That lack of craft starts to become apparent after those first few chapters, and the whole book becomes steadily more exasperating after that. There's absolutely no chemistry between Gal and Ettian, with Ettian thinking a lot about the fact that he likes Gal but never really showing it through his emotions or actions. Why did they ever like one another? Honestly, having read all 300+ pages of this book, I'm fucked if I know, beyond "Ettian liked that one paper Gal wrote for a class that one time that argued for minimising civilian casualties."
And maybe I'm being reductive here, but that seems less compelling than the fact that Gal's parents are, again, responsible for the death of Ettian's parents and the destruction of his whole society.
None of the actions or reactions of the POV character, Ettian, made much sense, particularly in light of the end "twist" (which is so clunkily signposted that I figured it out around about chapter 5 or 6—out of 31).
Nor did the actions of most people whom Gal and Ettian encountered. The plot depends on a lot of people whom we're told are battle-hardened veterans being shockingly gullible, if not outright stupid, and one character whom we're repeatedly told is a pacifist, the galaxy's best hope for peace, acting like an outright sociopath.
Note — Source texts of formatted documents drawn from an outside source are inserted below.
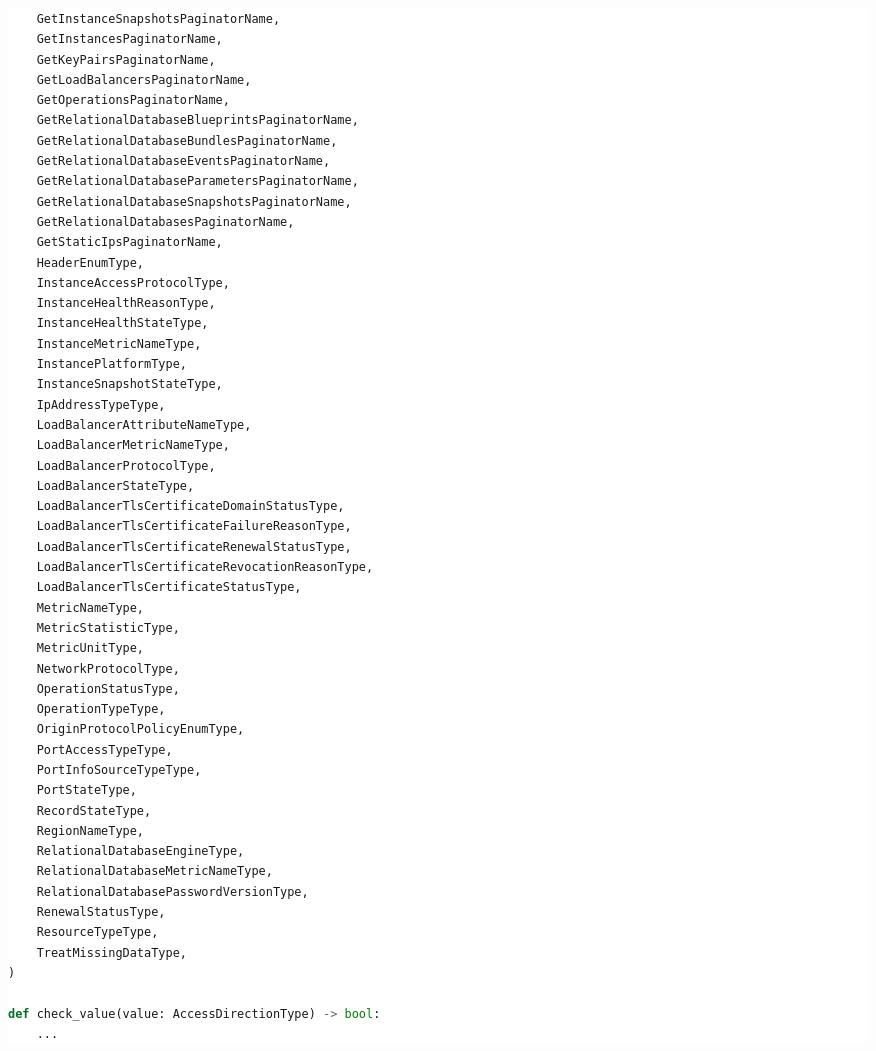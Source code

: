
 ```python
    GetInstanceSnapshotsPaginatorName,
    GetInstancesPaginatorName,
    GetKeyPairsPaginatorName,
    GetLoadBalancersPaginatorName,
    GetOperationsPaginatorName,
    GetRelationalDatabaseBlueprintsPaginatorName,
    GetRelationalDatabaseBundlesPaginatorName,
    GetRelationalDatabaseEventsPaginatorName,
    GetRelationalDatabaseParametersPaginatorName,
    GetRelationalDatabaseSnapshotsPaginatorName,
    GetRelationalDatabasesPaginatorName,
    GetStaticIpsPaginatorName,
    HeaderEnumType,
    InstanceAccessProtocolType,
    InstanceHealthReasonType,
    InstanceHealthStateType,
    InstanceMetricNameType,
    InstancePlatformType,
    InstanceSnapshotStateType,
    IpAddressTypeType,
    LoadBalancerAttributeNameType,
    LoadBalancerMetricNameType,
    LoadBalancerProtocolType,
    LoadBalancerStateType,
    LoadBalancerTlsCertificateDomainStatusType,
    LoadBalancerTlsCertificateFailureReasonType,
    LoadBalancerTlsCertificateRenewalStatusType,
    LoadBalancerTlsCertificateRevocationReasonType,
    LoadBalancerTlsCertificateStatusType,
    MetricNameType,
    MetricStatisticType,
    MetricUnitType,
    NetworkProtocolType,
    OperationStatusType,
    OperationTypeType,
    OriginProtocolPolicyEnumType,
    PortAccessTypeType,
    PortInfoSourceTypeType,
    PortStateType,
    RecordStateType,
    RegionNameType,
    RelationalDatabaseEngineType,
    RelationalDatabaseMetricNameType,
    RelationalDatabasePasswordVersionType,
    RenewalStatusType,
    ResourceTypeType,
    TreatMissingDataType,
)

def check_value(value: AccessDirectionType) -> bool:
    ...
```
Add in the facts that Skrutskie adopts an attitude towards imperialism which could most charitably be described as muddled, displays a real limited understanding of trauma or politics, and emphasises "blood" as justifying people's claims on power in ways that are highly uncomfortable, and you end up with a book that I can't recommend. I won't be reading the rest of this trilogy—for all those reasons, and because I'm quite certain that I can already predict how the third book will end.
Disappointing.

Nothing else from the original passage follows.